The long term vision for Shelby has always been a single stream of video that is “instant-on” like your TV, plays video continuously and provides you with interesting content based on some relevant context to you.

How far we had strayed.

But all was not lost… We just needed to do a little spring cleaning.

So we dropped the channels. We cut features ruthlessly. We cleaned up our design. We re-prioritized our iOS strategy and laid out a very simple roadmap. Where a year prior we’d commit to three major features, this roadmap was all about saying “no.” The new iPhone app would be an MVP. A simple, personalized channel of video that you could take with you anywhere.
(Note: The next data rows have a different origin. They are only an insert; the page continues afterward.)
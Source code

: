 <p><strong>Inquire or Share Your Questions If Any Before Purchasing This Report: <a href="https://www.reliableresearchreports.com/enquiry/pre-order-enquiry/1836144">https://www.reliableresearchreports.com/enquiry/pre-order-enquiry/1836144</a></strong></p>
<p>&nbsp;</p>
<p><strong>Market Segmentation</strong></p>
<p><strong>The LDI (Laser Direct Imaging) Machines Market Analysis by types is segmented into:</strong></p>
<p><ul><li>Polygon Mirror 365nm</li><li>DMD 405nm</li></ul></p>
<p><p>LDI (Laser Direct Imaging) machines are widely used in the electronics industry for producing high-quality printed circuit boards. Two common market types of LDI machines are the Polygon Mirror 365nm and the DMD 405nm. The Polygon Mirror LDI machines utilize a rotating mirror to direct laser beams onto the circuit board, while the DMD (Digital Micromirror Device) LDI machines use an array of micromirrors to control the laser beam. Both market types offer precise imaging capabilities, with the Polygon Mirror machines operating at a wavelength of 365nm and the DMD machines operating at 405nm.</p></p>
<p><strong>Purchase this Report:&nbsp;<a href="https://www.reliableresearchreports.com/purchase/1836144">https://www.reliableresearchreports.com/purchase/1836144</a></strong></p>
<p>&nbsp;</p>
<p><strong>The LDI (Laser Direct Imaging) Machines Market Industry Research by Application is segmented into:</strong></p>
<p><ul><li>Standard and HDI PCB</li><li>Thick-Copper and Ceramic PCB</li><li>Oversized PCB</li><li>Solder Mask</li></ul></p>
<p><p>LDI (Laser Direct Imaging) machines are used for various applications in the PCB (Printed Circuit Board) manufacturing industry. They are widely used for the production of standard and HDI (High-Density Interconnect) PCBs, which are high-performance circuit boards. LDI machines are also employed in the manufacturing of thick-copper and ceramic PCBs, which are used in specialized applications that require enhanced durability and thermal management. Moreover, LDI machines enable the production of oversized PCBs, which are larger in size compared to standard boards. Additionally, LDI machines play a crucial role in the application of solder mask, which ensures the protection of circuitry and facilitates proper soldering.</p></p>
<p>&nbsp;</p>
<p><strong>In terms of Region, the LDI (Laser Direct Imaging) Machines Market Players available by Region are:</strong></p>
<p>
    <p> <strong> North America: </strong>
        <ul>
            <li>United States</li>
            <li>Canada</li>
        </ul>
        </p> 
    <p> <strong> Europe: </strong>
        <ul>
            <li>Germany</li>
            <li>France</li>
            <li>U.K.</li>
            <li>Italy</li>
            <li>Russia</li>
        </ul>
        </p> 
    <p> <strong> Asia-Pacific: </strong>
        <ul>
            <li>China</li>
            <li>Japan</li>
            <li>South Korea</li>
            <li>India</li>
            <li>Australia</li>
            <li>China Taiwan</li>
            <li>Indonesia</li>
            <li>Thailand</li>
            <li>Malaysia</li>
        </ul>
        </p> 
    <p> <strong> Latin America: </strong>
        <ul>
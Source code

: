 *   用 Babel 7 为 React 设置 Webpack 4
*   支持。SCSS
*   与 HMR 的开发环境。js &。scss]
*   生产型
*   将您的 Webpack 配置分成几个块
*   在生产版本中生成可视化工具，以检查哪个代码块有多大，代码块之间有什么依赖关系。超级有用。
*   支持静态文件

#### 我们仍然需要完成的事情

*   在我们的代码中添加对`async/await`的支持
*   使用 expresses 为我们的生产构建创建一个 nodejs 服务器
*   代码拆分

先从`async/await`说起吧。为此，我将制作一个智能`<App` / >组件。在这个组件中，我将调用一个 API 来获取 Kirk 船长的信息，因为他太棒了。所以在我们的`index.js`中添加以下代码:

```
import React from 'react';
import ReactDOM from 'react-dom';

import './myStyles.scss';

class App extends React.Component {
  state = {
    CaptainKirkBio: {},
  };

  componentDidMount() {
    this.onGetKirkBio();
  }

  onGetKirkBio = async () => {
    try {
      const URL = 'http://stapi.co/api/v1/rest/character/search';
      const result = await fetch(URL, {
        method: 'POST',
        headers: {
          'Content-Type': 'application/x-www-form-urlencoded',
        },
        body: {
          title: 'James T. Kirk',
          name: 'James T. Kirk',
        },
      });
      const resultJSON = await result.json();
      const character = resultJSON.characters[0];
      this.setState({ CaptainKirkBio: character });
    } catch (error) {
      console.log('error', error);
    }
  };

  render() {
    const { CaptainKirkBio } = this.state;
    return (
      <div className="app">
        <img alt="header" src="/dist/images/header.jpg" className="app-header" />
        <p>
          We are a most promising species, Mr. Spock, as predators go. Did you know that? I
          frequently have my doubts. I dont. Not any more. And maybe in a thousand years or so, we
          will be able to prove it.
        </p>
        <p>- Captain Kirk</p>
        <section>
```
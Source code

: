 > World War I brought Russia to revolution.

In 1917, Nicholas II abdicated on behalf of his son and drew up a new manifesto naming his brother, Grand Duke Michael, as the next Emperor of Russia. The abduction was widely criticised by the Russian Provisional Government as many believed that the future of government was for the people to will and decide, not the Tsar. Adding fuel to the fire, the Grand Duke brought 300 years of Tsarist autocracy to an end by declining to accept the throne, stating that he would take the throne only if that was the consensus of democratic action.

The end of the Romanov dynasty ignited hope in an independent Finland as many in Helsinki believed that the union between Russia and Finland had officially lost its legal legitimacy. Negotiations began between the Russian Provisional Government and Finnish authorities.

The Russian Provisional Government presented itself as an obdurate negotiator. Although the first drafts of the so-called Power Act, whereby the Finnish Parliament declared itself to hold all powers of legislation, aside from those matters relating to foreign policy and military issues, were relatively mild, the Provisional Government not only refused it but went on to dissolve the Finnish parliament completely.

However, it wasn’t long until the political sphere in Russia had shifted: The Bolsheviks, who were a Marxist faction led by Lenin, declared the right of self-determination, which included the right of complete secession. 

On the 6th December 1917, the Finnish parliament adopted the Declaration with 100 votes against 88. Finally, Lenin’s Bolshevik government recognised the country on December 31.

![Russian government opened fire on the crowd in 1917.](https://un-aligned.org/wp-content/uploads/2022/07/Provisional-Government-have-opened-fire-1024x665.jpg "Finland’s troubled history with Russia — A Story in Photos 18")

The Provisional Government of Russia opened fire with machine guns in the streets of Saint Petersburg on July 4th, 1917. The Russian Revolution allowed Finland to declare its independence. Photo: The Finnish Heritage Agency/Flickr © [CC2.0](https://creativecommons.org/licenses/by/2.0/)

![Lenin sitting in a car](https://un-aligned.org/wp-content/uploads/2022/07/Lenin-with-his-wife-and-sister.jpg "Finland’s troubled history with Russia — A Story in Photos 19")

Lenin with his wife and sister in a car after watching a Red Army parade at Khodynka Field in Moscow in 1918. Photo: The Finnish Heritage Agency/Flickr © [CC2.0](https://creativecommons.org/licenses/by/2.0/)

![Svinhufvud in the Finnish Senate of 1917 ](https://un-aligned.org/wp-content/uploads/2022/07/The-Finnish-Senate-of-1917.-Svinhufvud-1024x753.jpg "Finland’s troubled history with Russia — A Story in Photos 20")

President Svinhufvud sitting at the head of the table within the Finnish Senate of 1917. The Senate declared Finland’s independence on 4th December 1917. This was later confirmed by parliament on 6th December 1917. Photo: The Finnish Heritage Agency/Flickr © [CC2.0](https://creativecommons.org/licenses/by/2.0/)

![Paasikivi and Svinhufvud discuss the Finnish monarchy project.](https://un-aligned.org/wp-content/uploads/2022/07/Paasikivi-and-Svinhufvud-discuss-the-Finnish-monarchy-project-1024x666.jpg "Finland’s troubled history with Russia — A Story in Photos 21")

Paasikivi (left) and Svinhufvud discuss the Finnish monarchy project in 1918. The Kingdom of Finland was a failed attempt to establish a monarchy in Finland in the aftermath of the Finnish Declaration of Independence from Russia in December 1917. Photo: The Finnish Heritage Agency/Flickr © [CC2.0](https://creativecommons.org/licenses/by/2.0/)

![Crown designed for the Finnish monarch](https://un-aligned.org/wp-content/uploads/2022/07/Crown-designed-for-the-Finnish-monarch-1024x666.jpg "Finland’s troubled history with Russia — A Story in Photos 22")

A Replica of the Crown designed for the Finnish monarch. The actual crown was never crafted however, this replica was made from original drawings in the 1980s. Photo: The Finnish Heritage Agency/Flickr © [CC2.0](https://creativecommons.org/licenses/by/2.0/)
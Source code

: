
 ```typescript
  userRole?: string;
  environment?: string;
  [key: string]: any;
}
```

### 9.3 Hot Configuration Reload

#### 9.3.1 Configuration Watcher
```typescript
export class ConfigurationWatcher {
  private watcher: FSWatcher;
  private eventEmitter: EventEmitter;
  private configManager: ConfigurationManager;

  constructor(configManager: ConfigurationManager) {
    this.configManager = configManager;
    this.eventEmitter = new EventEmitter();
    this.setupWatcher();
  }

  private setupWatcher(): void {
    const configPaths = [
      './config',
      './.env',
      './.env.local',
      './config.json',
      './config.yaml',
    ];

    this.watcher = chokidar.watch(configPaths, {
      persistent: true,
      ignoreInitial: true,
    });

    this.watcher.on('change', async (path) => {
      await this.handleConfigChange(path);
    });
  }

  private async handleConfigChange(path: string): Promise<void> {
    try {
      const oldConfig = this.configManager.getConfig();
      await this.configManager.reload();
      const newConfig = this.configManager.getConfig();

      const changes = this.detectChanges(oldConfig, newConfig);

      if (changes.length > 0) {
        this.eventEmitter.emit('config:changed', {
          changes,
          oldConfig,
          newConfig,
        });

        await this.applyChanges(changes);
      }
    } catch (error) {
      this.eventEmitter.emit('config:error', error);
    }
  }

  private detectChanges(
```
And very soon, you’ll have just that.

Spotted @Shelby, a little inspiration from Seth Godin.

Product Lessons Learned:

  1. MVP’s are great, but take your time thinking through your technical architecture. Think big vision creation and long term value.
  2. “Simplify!” — Thoreau. Big vision doesn’t mean overcomplicated. Keep things simple and say “no” to a lot of stuff. Like, everything.
  3. Beware false positives. Standing face to face, most people will tell you “Yeah, I’d use that.” They don’t know it, but they’re lying. You’ll know what real usage looks like.

Next up: Part 2 — What went on in our heads…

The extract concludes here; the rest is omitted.